Both Wilson’s greatest admirers and his most strident detractors today recognize that his legacy is about more than the man himself. Our analysis should be as well: we should try to comprehend what his presidency can tell us about the coalitional forces in Democratic Party politics. Understanding how and why Wilson’s loose “progressive” coalition failed offers lessons for the fractious political tendency that goes by the same name today.
Back then, as now, the Democratic Party was a conflicted big tent of centrist business elites, avaricious war hawks, working-class Americans, and technocratic reformers. With vague and contradictory gestures to organized labor and wary capital, Wilson’s Democrats promised a revitalized and reformed America. They did not deliver.
Wilson himself was contemptuous of democracy and mass politics. His technocratic philosophy, alliances with business, and deep-seated racism led directly to the US invasion of Haiti and the failure of his post–World War I peace plan. Domestically, President Wilson did achieve some progressive reforms — because he was pushed by workers outside of Washington, as well as progressives inside the capital more aligned with those workers than he was.

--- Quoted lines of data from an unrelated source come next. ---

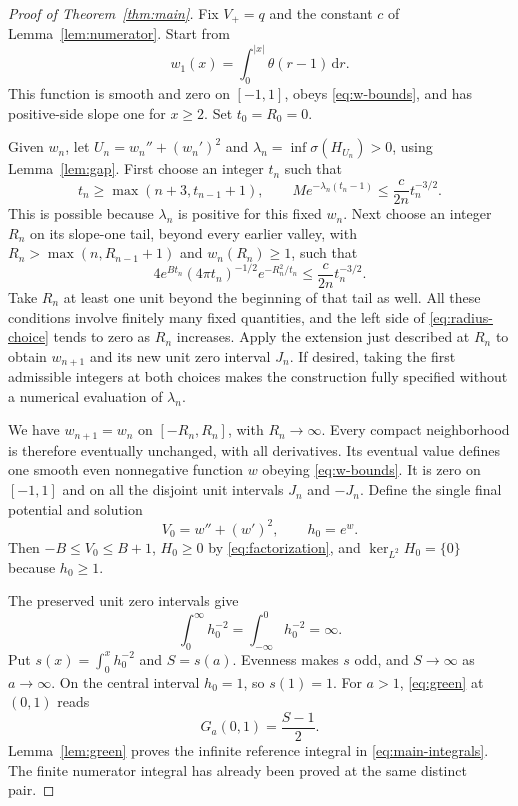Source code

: \documentclass[11pt,a4paper]{article}
\newcommand{\dd}{\,\mathrm d}
\newcommand{\spec}{\sigma}
\begin{document}
\begin{proof}[Proof of Theorem~\ref{thm:main}]
Fix $V_+=q$ and the constant $c$ of Lemma~\ref{lem:numerator}. Start from
\[
 w_1(x)=\int_0^{|x|}\theta(r-1)\dd r.
\]
This function is smooth and zero on $[-1,1]$, obeys
\eqref{eq:w-bounds}, and has positive-side slope one for $x\geq2$.
Set $t_0=R_0=0$.

Given $w_n$, let $U_n=w_n''+(w_n')^2$ and
$\lambda_n=\inf\spec(H_{U_n})>0$, using Lemma~\ref{lem:gap}. First choose
an integer $t_n$ such that
\begin{equation}\label{eq:time-choice}
 t_n\geq\max(n+3,t_{n-1}+1),\qquad
 M e^{-\lambda_n(t_n-1)}\leq\frac{c}{2n}t_n^{-3/2}.
\end{equation}
This is possible because $\lambda_n$ is positive for this fixed $w_n$.
Next choose an integer $R_n$ on its slope-one tail, beyond every earlier
valley, with $R_n>\max(n,R_{n-1}+1)$ and $w_n(R_n)\geq1$, such that
\begin{equation}\label{eq:radius-choice}
 4e^{Bt_n}(4\pi t_n)^{-1/2}e^{-R_n^2/t_n}
       \leq\frac{c}{2n}t_n^{-3/2}.
\end{equation}
Take $R_n$ at least one unit beyond the beginning of that tail as well.
All these conditions involve finitely many fixed quantities, and the left
side of \eqref{eq:radius-choice} tends to zero as $R_n$ increases.
Apply the extension just described at $R_n$ to obtain $w_{n+1}$ and its new
unit zero interval $J_n$. If desired, taking the first admissible integers
at both choices makes the construction fully specified without a numerical
evaluation of $\lambda_n$.

We have $w_{n+1}=w_n$ on $[-R_n,R_n]$, with $R_n\to\infty$. Every compact
neighborhood is therefore eventually unchanged, with all derivatives. Its
eventual value defines one smooth even nonnegative function $w$ obeying
\eqref{eq:w-bounds}. It is zero on $[-1,1]$ and on all the disjoint unit
intervals $J_n$ and $-J_n$. Define the single final potential and solution
\begin{equation}\label{eq:final-potential}
 V_0=w''+(w')^2,\qquad h_0=e^w.
\end{equation}
Then $-B\leq V_0\leq B+1$, $H_0\geq0$ by
\eqref{eq:factorization}, and $\ker_{L^2}H_0=\{0\}$ because $h_0\geq1$.

The preserved unit zero intervals give
\begin{equation}\label{eq:infinite-resistance}
 \int_0^\infty h_0^{-2}=\int_{-\infty}^0 h_0^{-2}=\infty.
\end{equation}
Put $s(x)=\int_0^x h_0^{-2}$ and $S=s(a)$. Evenness makes $s$ odd, and
$S\to\infty$ as $a\to\infty$. On the central interval $h_0=1$, so
$s(1)=1$. For $a>1$, \eqref{eq:green} at $(0,1)$ reads
\[
 G_a(0,1)=\frac{S-1}{2}.
\]
Lemma~\ref{lem:green} proves the infinite reference integral in
\eqref{eq:main-integrals}. The finite numerator integral has already been
proved at the same distinct pair.


\end{proof}
\end{document}
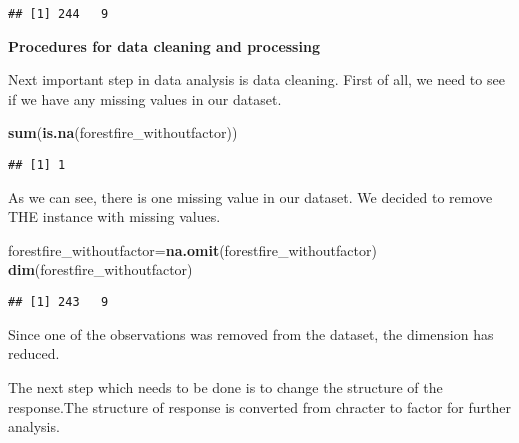 \documentclass[
]{article}
\newenvironment{Shaded}{\begin{snugshade}}{\end{snugshade}}
\newcommand{\KeywordTok}[1]{\textcolor[rgb]{0.13,0.29,0.53}{\textbf{#1}}}
\newcommand{\NormalTok}[1]{#1}
\newcommand{\OperatorTok}[1]{\textcolor[rgb]{0.81,0.36,0.00}{\textbf{#1}}}
\begin{document}
\begin{verbatim}
## [1] 244   9
\end{verbatim}

\textbf{Procedures for data cleaning and processing}

Next important step in data analysis is data cleaning. First of all, we
need to see if we have any missing values in our dataset.

\begin{Shaded}
\begin{Highlighting}[]
\KeywordTok{sum}\NormalTok{(}\KeywordTok{is.na}\NormalTok{(forestfire_withoutfactor))}
\end{Highlighting}
\end{Shaded}

\begin{verbatim}
## [1] 1
\end{verbatim}

As we can see, there is one missing value in our dataset. We decided to
remove THE instance with missing values.

\begin{Shaded}
\begin{Highlighting}[]
\NormalTok{forestfire_withoutfactor=}\KeywordTok{na.omit}\NormalTok{(forestfire_withoutfactor)}
\KeywordTok{dim}\NormalTok{(forestfire_withoutfactor)}
\end{Highlighting}
\end{Shaded}

\begin{verbatim}
## [1] 243   9
\end{verbatim}

Since one of the observations was removed from the dataset, the
dimension has reduced.

The next step which needs to be done is to change the structure of the
response.The structure of response is converted from chracter to factor
for further analysis.

\begin{Shaded}
\end{Shaded}
\end{document}
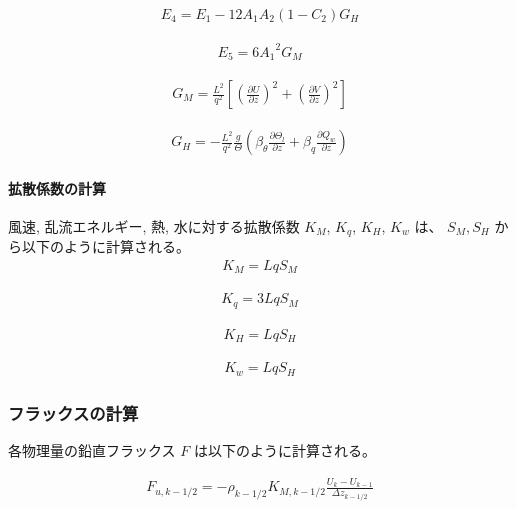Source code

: \begin{eqnarray}E_4=E_1-12A_1A_2(1-C_2)G_H\end{eqnarray}

\begin{eqnarray}E_5=6{A_1}^2G_M\end{eqnarray}

\begin{eqnarray}G_M=\frac{L^2}{q^2}\left[\left(\frac{\partial U}{\partial z}\right)^2+\left(\frac{\partial V}{\partial z}\right)^2\right]\end{eqnarray}

\begin{eqnarray}G_H=-\frac{L^2}{q^2}\frac{g}{\Theta}\left(\beta_\theta \frac{\partial \Theta_l}{\partial z}+\beta_q \frac{\partial Q_w}{\partial z}\right)\end{eqnarray}

\hypertarget{ux62e1ux6563ux4fc2ux6570ux306eux8a08ux7b97-1}{%
\paragraph{拡散係数の計算}\label{ux62e1ux6563ux4fc2ux6570ux306eux8a08ux7b97-1}}

風速, 乱流エネルギー, 熱, 水に対する拡散係数 \(K_M\), \(K_q\), \(K_H\), \(K_w\) は、 \(S_M,S_H\) から以下のように計算される。 \begin{eqnarray}K_M=LqS_M\end{eqnarray}

\begin{eqnarray}K_q=3LqS_M\end{eqnarray}

\begin{eqnarray}K_H=LqS_H\end{eqnarray}

\begin{eqnarray}K_w=LqS_H\end{eqnarray}

\hypertarget{ux30d5ux30e9ux30c3ux30afux30b9ux306eux8a08ux7b97}{%
\subsubsection{フラックスの計算}\label{ux30d5ux30e9ux30c3ux30afux30b9ux306eux8a08ux7b97}}

各物理量の鉛直フラックス \(F\) は以下のように計算される。

\begin{eqnarray}F_{u,k-1/2}=-\rho_{k-1/2}K_{M,k-1/2}\frac{U_{k}-U_{k-1}}{\Delta z_{k-1/2}}\end{eqnarray}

Yet Wilson’s tepid support for labor and his outright hostility toward radicalism constrained these accomplishments and kept him from cultivating a coalition that could sustain them after his presidency was over.
Today we don’t need another Woodrow Wilson. We need another political movement like the one behind his limited successes, and a president willing to be pushed forward by such a movement rather than push back.
Technocratic Progressivism
Abraham Lincoln once described American democracy as “by the people, for the people.” Wilson was not so sure about that first part. Born into America’s disintegrating First Republic in Virginia in 1856, Wilson came of age during Reconstruction, in which federal power countered white supremacy in the South in order to realize the postwar promises of black civil rights. White elites called this chaos and anarchy.